# Bacon Wrapped



## SteerCrazy (Jun 20, 2007)

Pork Tenderloin with Chimichurri sauce

Whole pork tenderloin sliced into, well, slices. Wrapped in bacon...mmmmm....bacon.......




Chimichurri sauce, simple parsley, garlic, evoo, white wine vinegar and some other things (my wife made it ) basted on pork while it was grilling




On the grill.......I used lump for this cook. I had a couple end, stray pieces for snackin.....




Plated and plated again with a rice pilaf, green beans and extra chimichurri sauce, dang good!

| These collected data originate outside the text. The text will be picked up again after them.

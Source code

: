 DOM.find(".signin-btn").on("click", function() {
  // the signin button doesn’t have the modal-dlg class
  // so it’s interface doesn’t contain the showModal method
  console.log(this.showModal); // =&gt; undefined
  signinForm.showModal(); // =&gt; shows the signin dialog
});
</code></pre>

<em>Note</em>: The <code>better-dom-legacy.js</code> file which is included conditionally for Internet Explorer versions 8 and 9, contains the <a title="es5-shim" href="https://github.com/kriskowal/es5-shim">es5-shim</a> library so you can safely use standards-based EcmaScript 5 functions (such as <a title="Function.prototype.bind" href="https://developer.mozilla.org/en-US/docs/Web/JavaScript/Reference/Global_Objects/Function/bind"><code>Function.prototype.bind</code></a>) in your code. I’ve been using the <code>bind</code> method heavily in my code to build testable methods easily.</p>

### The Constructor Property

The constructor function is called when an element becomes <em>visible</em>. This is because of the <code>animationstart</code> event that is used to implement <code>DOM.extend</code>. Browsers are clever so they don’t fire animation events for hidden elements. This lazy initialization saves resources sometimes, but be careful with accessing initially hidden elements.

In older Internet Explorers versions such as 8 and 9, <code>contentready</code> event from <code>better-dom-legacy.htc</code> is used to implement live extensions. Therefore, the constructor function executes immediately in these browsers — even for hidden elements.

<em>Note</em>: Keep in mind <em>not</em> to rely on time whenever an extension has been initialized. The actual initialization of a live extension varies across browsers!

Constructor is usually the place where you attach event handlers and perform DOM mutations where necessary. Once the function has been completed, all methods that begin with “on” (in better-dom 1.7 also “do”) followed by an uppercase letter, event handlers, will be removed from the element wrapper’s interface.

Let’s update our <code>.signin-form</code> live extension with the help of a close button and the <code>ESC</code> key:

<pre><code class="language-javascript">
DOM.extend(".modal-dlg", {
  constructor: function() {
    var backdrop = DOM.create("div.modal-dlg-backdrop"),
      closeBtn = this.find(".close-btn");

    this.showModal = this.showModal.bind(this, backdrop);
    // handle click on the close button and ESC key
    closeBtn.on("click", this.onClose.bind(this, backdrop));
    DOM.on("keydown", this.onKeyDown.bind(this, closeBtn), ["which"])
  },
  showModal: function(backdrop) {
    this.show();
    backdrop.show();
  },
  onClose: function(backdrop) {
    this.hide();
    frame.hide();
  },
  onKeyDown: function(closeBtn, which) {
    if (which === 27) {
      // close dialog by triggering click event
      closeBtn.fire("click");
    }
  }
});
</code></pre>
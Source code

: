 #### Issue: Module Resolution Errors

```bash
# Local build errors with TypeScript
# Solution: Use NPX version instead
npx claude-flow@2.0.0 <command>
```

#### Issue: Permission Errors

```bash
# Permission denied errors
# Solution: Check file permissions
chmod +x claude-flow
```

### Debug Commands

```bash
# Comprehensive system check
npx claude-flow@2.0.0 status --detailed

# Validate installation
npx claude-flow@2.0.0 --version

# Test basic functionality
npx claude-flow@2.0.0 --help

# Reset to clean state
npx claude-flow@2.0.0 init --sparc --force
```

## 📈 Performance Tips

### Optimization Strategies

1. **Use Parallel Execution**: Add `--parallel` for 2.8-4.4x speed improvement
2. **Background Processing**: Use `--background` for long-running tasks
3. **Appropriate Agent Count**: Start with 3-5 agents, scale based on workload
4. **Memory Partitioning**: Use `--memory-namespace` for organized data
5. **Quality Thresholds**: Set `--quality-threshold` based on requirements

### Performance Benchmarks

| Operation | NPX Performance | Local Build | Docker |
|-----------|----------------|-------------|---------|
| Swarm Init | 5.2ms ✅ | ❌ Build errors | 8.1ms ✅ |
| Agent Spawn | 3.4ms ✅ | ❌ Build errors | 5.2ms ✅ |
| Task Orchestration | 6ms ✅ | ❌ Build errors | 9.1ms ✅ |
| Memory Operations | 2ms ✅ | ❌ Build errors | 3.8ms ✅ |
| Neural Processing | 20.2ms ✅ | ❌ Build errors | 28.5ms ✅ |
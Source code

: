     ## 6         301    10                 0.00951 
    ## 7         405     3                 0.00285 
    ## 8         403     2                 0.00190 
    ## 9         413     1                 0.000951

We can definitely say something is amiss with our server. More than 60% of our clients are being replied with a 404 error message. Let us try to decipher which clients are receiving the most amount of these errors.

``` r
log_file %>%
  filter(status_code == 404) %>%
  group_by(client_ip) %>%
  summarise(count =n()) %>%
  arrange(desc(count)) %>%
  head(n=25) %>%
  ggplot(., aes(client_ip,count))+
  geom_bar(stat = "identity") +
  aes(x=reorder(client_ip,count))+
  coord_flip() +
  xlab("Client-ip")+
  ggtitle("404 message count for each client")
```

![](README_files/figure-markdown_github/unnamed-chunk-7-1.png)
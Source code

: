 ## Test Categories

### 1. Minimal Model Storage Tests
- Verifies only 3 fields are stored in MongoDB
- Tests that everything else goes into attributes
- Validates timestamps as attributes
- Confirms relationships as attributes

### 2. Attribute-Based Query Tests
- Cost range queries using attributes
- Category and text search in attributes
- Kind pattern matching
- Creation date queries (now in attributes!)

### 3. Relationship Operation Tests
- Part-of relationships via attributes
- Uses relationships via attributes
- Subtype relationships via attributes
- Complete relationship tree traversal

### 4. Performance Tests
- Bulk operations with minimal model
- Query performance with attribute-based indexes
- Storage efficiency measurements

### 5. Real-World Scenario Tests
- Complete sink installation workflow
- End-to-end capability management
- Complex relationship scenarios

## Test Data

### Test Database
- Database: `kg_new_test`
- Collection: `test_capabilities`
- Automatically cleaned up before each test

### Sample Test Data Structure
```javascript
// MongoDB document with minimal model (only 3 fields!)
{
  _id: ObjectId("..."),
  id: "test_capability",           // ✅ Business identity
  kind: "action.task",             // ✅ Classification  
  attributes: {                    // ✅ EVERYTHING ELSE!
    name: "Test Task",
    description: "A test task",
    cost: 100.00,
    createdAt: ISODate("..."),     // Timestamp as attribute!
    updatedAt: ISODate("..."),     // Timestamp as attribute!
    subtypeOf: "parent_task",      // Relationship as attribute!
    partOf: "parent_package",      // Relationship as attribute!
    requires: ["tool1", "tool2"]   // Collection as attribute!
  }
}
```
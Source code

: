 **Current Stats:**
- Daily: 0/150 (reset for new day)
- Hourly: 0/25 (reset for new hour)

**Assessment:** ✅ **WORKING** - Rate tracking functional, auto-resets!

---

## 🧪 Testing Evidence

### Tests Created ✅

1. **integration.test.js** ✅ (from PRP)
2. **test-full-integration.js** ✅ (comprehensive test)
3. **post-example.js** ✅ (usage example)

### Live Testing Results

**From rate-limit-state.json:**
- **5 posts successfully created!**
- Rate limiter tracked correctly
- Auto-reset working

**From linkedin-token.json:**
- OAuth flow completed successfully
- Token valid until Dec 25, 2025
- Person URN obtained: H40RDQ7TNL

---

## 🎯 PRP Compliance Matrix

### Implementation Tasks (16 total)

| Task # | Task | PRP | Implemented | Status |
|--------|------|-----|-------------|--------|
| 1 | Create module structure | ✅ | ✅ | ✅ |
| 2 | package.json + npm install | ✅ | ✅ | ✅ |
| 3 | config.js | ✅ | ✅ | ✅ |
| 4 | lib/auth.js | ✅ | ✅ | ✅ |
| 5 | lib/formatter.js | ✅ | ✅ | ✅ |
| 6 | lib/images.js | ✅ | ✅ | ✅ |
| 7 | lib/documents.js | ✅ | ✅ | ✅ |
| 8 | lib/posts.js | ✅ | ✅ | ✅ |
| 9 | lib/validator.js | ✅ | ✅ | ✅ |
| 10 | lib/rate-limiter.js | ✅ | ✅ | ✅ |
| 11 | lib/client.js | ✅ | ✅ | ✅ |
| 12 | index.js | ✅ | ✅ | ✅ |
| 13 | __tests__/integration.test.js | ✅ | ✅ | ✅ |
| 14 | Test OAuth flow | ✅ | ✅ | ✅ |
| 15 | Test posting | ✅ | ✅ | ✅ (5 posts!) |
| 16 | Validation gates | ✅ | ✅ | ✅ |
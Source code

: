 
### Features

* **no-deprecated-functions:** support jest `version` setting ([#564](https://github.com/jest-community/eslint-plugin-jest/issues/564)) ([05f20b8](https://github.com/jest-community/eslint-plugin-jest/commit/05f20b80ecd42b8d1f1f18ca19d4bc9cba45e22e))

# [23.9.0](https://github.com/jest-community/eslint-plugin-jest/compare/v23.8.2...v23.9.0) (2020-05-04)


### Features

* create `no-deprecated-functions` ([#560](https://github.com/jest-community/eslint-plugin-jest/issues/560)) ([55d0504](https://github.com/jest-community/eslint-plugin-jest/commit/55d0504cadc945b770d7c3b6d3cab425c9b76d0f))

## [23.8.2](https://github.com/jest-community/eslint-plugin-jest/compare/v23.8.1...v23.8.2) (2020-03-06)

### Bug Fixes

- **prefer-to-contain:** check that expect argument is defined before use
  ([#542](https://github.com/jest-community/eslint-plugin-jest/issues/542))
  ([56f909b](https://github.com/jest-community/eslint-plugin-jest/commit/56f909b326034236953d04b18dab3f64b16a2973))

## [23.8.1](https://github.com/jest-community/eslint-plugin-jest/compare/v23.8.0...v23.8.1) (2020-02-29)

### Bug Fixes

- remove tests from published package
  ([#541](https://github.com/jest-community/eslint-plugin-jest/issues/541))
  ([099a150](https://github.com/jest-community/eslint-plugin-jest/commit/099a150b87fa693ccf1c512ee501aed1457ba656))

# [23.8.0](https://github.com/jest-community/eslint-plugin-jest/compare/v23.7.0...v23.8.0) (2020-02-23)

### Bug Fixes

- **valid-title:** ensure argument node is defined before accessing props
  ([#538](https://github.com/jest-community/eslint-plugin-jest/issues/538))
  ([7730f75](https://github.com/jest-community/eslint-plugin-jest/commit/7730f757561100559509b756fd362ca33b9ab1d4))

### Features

this was a very quick and easy dish, one of my favs.....buffalo shrimp on the grill tomorrow night....pics comin!!


----------



## Pigs On The Wing BBQ (Jun 20, 2007)

Sure looks tasty to me.


----------



## ScottyDaQ (Jun 21, 2007)

Wow. I could eat those!


----------



## Nick Prochilo (Jun 21, 2007)

Fantastic SC! Maybe you could get the whole recipe for the chimichurri sauce and post it?


----------



## Captain Morgan (Jun 21, 2007)

I love chimichurri sauce!


----------



## LarryWolfe (Jun 21, 2007)

That looks outstanding Dan!


----------



## wittdog (Jun 21, 2007)

Man that looks great...we have some tenerloins here....thanks for the idea


----------



## john a (Jun 21, 2007)

Sure looks good, bet it tasted as god as it looks.


----------



## SteerCrazy (Jun 21, 2007)

Nick Prochilo said:
			
		

> Fantastic SC! Maybe you could get the whole recipe for the chimichurri sauce and post it?



I'll get the list of ingredients and post it for ya


----------



## Cliff H. (Jun 21, 2007)

That looks gooooood.


----------



## PantherTailgater (Jun 21, 2007)

That looks different AND very tasty!  

Hope you post the recipe.


----------



## surfinsapo (Jun 21, 2007)

Those are good!!! One of my favorites too...!


----------



## 007bond-jb (Jun 21, 2007)

I love chimichurri sauce looking good SC


----------



## knine (Jun 21, 2007)

nice Steer very nice i must say .


----------



## Green Hornet (Jun 22, 2007)

Of course it looks good....It is wrapped in BACON! :P 
Looks REAL good!


----------